== Task item ==
Copy the records exactly, leaving out every picture.

== Input ==
--- START ---

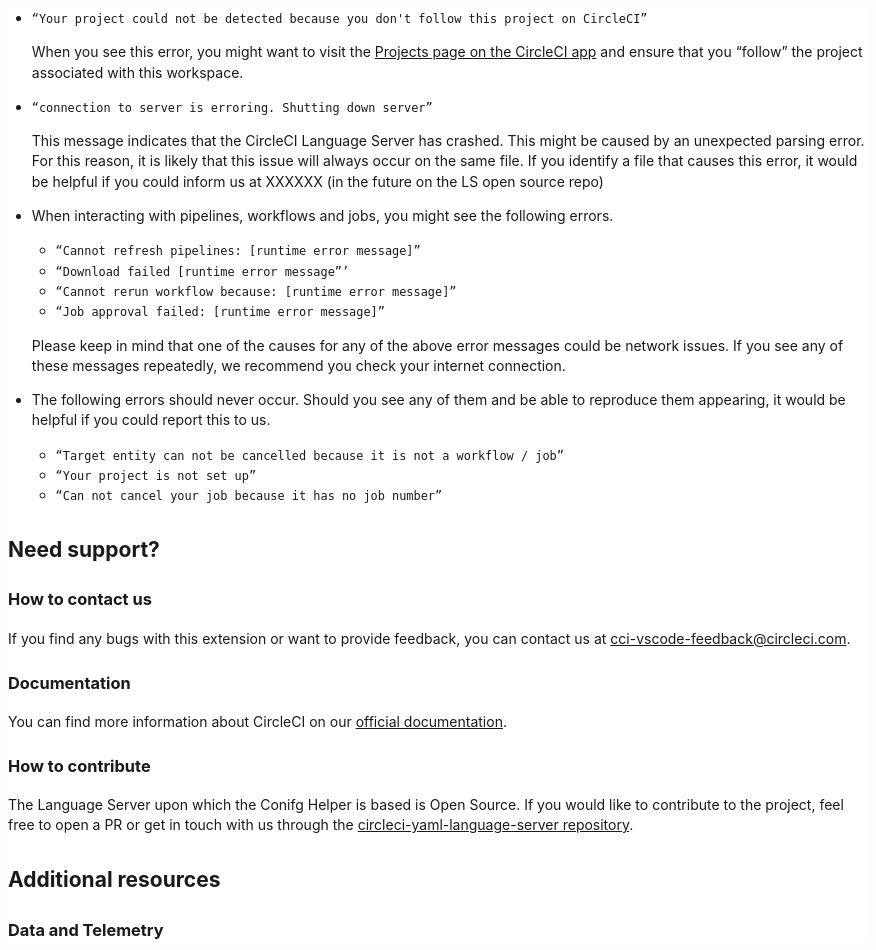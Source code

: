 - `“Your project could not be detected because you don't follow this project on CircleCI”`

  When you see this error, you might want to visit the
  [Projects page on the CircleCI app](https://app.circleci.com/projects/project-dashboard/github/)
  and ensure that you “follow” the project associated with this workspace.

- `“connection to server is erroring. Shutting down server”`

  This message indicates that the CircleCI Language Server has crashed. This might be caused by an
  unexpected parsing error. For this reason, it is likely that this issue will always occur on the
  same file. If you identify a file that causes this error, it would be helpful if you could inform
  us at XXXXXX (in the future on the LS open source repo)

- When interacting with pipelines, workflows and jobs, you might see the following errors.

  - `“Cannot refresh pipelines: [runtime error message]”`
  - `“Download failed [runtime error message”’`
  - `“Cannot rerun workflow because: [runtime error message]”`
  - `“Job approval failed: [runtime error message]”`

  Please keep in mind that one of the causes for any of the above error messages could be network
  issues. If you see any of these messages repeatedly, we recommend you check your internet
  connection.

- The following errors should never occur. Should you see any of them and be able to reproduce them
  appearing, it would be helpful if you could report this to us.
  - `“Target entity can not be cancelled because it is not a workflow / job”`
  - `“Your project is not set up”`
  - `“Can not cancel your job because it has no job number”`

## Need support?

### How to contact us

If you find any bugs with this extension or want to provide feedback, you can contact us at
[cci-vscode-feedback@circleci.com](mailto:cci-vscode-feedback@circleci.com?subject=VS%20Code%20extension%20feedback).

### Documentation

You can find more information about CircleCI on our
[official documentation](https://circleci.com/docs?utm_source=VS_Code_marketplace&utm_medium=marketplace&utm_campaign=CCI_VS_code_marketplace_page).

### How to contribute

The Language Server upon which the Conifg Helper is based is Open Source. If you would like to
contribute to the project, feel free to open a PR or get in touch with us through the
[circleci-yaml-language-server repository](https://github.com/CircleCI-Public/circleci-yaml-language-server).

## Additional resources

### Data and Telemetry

--- END ---

== Task result ==
Source code

: - `“Your project could not be detected because you don't follow this project on CircleCI”`

  When you see this error, you might want to visit the
  [Projects page on the CircleCI app](https://app.circleci.com/projects/project-dashboard/github/)
  and ensure that you “follow” the project associated with this workspace.

- `“connection to server is erroring. Shutting down server”`

  This message indicates that the CircleCI Language Server has crashed. This might be caused by an
  unexpected parsing error. For this reason, it is likely that this issue will always occur on the
  same file. If you identify a file that causes this error, it would be helpful if you could inform
  us at XXXXXX (in the future on the LS open source repo)

- When interacting with pipelines, workflows and jobs, you might see the following errors.

  - `“Cannot refresh pipelines: [runtime error message]”`
  - `“Download failed [runtime error message”’`
  - `“Cannot rerun workflow because: [runtime error message]”`
  - `“Job approval failed: [runtime error message]”`

  Please keep in mind that one of the causes for any of the above error messages could be network
  issues. If you see any of these messages repeatedly, we recommend you check your internet
  connection.

- The following errors should never occur. Should you see any of them and be able to reproduce them
  appearing, it would be helpful if you could report this to us.
  - `“Target entity can not be cancelled because it is not a workflow / job”`
  - `“Your project is not set up”`
  - `“Can not cancel your job because it has no job number”`

## Need support?

### How to contact us

If you find any bugs with this extension or want to provide feedback, you can contact us at
[cci-vscode-feedback@circleci.com](mailto:cci-vscode-feedback@circleci.com?subject=VS%20Code%20extension%20feedback).

### Documentation

You can find more information about CircleCI on our
[official documentation](https://circleci.com/docs?utm_source=VS_Code_marketplace&utm_medium=marketplace&utm_campaign=CCI_VS_code_marketplace_page).

### How to contribute

The Language Server upon which the Conifg Helper is based is Open Source. If you would like to
contribute to the project, feel free to open a PR or get in touch with us through the
[circleci-yaml-language-server repository](https://github.com/CircleCI-Public/circleci-yaml-language-server).

## Additional resources

### Data and Telemetry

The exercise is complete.